[Items from a dataset]
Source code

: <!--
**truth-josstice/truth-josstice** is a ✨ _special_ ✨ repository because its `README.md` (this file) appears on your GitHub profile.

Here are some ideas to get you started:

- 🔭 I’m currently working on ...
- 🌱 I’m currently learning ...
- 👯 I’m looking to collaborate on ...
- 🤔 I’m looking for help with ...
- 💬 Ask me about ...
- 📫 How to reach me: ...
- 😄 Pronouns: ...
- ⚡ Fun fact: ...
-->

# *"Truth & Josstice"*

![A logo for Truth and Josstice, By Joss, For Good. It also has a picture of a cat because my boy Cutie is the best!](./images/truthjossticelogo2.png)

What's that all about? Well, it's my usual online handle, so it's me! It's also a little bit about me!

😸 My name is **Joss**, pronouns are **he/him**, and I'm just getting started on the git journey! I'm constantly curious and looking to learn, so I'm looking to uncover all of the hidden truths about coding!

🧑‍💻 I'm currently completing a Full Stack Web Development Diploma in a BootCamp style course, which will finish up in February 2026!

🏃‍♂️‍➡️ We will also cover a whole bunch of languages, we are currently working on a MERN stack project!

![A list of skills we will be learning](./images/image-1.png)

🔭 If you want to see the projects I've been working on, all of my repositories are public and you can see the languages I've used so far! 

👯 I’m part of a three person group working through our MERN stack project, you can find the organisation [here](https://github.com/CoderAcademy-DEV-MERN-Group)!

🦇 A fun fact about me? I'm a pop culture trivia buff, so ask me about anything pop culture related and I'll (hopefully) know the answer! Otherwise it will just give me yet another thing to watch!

### Assigned task
Print the records once more, exactly as they were given.

### Answer
Source code

: <!--
**truth-josstice/truth-josstice** is a ✨ _special_ ✨ repository because its `README.md` (this file) appears on your GitHub profile.

Here are some ideas to get you started:

- 🔭 I’m currently working on ...
- 🌱 I’m currently learning ...
- 👯 I’m looking to collaborate on ...
- 🤔 I’m looking for help with ...
- 💬 Ask me about ...
- 📫 How to reach me: ...
- 😄 Pronouns: ...
- ⚡ Fun fact: ...
-->

# *"Truth & Josstice"*

![A logo for Truth and Josstice, By Joss, For Good. It also has a picture of a cat because my boy Cutie is the best!](./images/truthjossticelogo2.png)

What's that all about? Well, it's my usual online handle, so it's me! It's also a little bit about me!

😸 My name is **Joss**, pronouns are **he/him**, and I'm just getting started on the git journey! I'm constantly curious and looking to learn, so I'm looking to uncover all of the hidden truths about coding!

🧑‍💻 I'm currently completing a Full Stack Web Development Diploma in a BootCamp style course, which will finish up in February 2026!

🏃‍♂️‍➡️ We will also cover a whole bunch of languages, we are currently working on a MERN stack project!

![A list of skills we will be learning](./images/image-1.png)

🔭 If you want to see the projects I've been working on, all of my repositories are public and you can see the languages I've used so far! 

👯 I’m part of a three person group working through our MERN stack project, you can find the organisation [here](https://github.com/CoderAcademy-DEV-MERN-Group)!

🦇 A fun fact about me? I'm a pop culture trivia buff, so ask me about anything pop culture related and I'll (hopefully) know the answer! Otherwise it will just give me yet another thing to watch!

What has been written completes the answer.